"Richard Rigel looked again at his watch. It was time to go. 'Let me say just one last thing,' he
said, 'and I hope you will not take it as a personal insult but rather as something to think
about: I've noticed last night and in Oswego that you are one of the most isolated individuals
I have ever seen.'"
Beneath the surface polemic of both 'Zen and the Art of Motor Cycle Maintenance' and 'Lila'
lies the shadow of the 'isolated individual'. The opening words of 'Lila' take on a new
significance, seen from this perspective. "Lila didn't know he was here." On the first page of
'Zen' the little dialogue between Pirsig and Chris, the first words spoken in the book, point to
the lack of communication and contact between them that is not resolved until the last
chapter of that book. "There's a red-winged blackbird. I whack Chris's knee and point to it.
'What!' he hollers. 'Blackbird!' He says something I don't hear. 'What?' I holler back. He
grabs the back of my helmet and hollers up, 'I've seen lots of those, Dad!'"
And as he moves into the Chautauqua sequence that forms the core of the book, he says,
"We're in such a hurry most of the time we never get much chance to talk. The result is a
kind of endless day-to-day shallowness, a monotony that leaves a person wondering years
later where all the time went..." And as he inflicts his Chautauqua on the DeWeeses, he
reflects "People should see that it's never anything other than just one person talking from
one place in time and space and circumstance. It's never been anything else, ever..." (Zen
Ch 14)
This isolation is not without significance for the major theme of Pirsig's books; quality. This
theme is introduced immediately after Pirsig's comments above. "DeWeese asks, 'Does this
tie in with what you were doing on "Quality"?' 'It's the direct result of it,' I say... 'Didn't you
advise me to drop it?'...'I don't know... A lot of people are listening better these days.
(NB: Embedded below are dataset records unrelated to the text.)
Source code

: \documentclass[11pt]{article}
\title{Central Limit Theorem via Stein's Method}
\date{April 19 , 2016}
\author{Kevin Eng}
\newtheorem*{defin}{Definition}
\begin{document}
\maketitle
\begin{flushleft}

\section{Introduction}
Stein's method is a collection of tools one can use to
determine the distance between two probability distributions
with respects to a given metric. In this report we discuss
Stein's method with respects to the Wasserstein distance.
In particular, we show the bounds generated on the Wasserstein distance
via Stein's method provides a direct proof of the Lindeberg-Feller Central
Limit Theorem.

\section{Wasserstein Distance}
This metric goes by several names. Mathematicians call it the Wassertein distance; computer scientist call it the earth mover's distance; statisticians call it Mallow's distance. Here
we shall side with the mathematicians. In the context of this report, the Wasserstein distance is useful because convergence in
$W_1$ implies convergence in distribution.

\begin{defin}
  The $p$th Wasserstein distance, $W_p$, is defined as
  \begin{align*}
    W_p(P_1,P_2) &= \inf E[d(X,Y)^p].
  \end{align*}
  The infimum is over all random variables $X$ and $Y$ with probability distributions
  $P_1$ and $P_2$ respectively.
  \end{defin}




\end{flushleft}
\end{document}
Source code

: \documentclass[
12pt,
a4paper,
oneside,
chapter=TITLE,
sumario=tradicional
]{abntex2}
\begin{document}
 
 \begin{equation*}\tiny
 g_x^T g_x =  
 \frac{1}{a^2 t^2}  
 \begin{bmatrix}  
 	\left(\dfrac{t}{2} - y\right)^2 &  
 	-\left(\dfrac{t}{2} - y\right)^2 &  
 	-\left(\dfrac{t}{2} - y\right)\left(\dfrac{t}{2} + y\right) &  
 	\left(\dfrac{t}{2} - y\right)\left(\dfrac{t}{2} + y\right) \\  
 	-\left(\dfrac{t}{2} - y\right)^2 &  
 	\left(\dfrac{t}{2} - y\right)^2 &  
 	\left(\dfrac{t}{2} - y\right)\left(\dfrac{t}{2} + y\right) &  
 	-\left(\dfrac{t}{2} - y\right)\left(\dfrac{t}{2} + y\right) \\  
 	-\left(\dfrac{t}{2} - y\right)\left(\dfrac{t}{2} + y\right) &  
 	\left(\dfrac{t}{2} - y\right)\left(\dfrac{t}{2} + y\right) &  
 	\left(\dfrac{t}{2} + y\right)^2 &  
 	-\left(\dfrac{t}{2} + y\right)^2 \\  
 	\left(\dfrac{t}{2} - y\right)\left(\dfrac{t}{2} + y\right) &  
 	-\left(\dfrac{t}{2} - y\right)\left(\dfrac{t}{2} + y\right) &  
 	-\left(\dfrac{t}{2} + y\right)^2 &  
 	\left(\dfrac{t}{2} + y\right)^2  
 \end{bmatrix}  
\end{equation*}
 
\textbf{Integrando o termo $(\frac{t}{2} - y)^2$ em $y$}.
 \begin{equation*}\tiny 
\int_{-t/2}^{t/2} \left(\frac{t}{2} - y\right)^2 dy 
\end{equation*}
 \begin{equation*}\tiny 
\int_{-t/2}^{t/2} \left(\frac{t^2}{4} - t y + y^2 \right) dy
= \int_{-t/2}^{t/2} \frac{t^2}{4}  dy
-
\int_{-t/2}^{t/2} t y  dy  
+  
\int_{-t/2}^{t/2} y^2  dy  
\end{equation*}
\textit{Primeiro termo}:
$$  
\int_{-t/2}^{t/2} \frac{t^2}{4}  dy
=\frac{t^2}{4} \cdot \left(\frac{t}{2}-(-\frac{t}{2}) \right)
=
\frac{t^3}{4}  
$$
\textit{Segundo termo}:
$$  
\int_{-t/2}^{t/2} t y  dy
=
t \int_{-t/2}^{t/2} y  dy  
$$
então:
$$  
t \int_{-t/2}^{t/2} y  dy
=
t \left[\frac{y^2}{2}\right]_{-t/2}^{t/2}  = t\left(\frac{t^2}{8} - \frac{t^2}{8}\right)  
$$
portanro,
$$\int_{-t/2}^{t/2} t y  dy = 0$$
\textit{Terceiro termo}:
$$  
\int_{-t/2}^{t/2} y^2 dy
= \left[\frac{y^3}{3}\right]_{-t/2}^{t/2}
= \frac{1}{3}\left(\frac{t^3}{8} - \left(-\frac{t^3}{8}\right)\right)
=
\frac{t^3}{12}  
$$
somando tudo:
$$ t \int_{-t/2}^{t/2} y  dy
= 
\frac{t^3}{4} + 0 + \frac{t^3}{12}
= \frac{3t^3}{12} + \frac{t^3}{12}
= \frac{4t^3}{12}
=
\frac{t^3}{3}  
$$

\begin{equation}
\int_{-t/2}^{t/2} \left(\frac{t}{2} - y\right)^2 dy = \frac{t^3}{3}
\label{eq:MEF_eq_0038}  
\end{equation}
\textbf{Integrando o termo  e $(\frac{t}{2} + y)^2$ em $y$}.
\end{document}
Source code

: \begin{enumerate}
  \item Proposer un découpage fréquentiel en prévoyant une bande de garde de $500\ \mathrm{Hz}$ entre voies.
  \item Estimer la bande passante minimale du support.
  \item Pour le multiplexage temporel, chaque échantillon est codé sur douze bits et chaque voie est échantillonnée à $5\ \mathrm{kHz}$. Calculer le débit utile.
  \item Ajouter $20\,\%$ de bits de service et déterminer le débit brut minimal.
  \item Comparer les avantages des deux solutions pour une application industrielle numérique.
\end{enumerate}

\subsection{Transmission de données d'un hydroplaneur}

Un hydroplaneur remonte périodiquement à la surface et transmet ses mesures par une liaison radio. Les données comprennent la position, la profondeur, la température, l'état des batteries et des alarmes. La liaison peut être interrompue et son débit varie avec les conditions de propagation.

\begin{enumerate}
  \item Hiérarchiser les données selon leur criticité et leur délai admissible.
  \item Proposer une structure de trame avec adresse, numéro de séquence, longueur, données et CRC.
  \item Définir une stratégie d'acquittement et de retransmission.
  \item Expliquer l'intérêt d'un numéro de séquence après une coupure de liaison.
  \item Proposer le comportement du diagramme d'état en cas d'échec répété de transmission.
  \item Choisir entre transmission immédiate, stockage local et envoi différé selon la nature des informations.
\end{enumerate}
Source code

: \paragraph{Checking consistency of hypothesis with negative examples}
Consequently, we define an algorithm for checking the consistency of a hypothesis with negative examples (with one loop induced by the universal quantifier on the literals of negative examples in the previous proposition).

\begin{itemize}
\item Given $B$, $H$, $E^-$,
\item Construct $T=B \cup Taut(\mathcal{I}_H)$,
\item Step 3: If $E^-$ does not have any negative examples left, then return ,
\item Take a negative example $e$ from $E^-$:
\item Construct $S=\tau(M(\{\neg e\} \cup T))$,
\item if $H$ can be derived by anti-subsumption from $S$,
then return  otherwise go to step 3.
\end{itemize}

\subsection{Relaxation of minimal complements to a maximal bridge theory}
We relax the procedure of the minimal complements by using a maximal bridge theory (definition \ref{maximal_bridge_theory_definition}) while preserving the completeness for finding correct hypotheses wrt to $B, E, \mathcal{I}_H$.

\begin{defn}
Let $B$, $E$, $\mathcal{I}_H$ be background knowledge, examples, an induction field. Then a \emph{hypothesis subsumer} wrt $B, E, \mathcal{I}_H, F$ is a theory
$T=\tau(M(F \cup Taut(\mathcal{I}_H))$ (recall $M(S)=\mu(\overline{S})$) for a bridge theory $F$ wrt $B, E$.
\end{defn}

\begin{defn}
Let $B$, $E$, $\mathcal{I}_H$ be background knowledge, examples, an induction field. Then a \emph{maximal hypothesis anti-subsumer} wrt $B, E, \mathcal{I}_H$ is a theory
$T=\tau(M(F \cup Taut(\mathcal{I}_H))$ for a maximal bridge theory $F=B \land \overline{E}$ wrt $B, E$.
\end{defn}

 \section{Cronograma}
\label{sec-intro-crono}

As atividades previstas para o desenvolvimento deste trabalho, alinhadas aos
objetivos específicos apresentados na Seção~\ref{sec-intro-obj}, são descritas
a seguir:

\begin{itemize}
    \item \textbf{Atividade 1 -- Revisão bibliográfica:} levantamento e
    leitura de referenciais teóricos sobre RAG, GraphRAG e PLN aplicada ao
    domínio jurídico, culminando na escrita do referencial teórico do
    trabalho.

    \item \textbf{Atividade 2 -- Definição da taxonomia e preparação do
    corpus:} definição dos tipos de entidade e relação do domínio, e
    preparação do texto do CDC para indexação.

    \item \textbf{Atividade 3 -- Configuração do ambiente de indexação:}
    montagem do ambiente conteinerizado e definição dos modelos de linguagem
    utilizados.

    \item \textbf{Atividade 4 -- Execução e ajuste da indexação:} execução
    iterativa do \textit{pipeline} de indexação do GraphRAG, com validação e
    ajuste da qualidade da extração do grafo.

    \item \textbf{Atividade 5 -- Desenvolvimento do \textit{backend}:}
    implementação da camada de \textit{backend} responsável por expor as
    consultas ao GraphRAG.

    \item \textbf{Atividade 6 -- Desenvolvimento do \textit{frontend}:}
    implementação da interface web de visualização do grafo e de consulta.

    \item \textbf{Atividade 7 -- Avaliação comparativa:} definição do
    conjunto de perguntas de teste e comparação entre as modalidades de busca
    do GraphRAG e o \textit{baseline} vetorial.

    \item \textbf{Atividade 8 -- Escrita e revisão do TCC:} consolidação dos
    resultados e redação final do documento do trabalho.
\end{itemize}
Particularly the kids. They're really listening ... and not just at you - to you ... to YOU. It
makes all the difference.'" (Zen Ch 14)
Pirsig describes Phaedrus's exploration into the meaning of the word Quality as "an
exploration which he saw as a route through the mountains of the spirit... better than any that
had existed before." But "There are as many routes as there are individual souls," and in the
creation of his map Phaedrus lost everything. It was "a total disaster".(Zen Ch 16) As
Phaedrus first ventures that "Quality cannot be defined," he also states "You know what
Quality is." And here is a tiny chink in the beautiful metaphysics that Pirsig raises. For we do
not know quality as experienced by another. The two students who voted for the quality of
the rambling, disconnected composition in Phaedrus's class are assumed to be wrong. The
majority are clearly identifying 'Quality'. Yet the famous Zuni Indian would have won no votes
for the quality of his stand, while Hitler did. Quality is not simple, as Pirsig would have us
believe, but complex, it seems.
"At the very front of the tray was DUSENBERRY. He looked at it nostalgically. At one time he
had thought DUSENBERRY was going to be at the center of the whole book." (Lila Ch 2) And
what a different book it would have been. For Dusenberry relates and participates. He
refuses to be objective. "I believe in them and they believe in me and that makes all the
difference." Dusenberry is an outsider in academia, as was Phaedrus, and this interests
Dusenberry. "Here ... was someone who seemed even more alienated than he was." They
make a strange pair. With the help of peyote, at the Native American Church, Pirsig "didn't
observe, he participated, exactly as Dusenberry had intended he should do."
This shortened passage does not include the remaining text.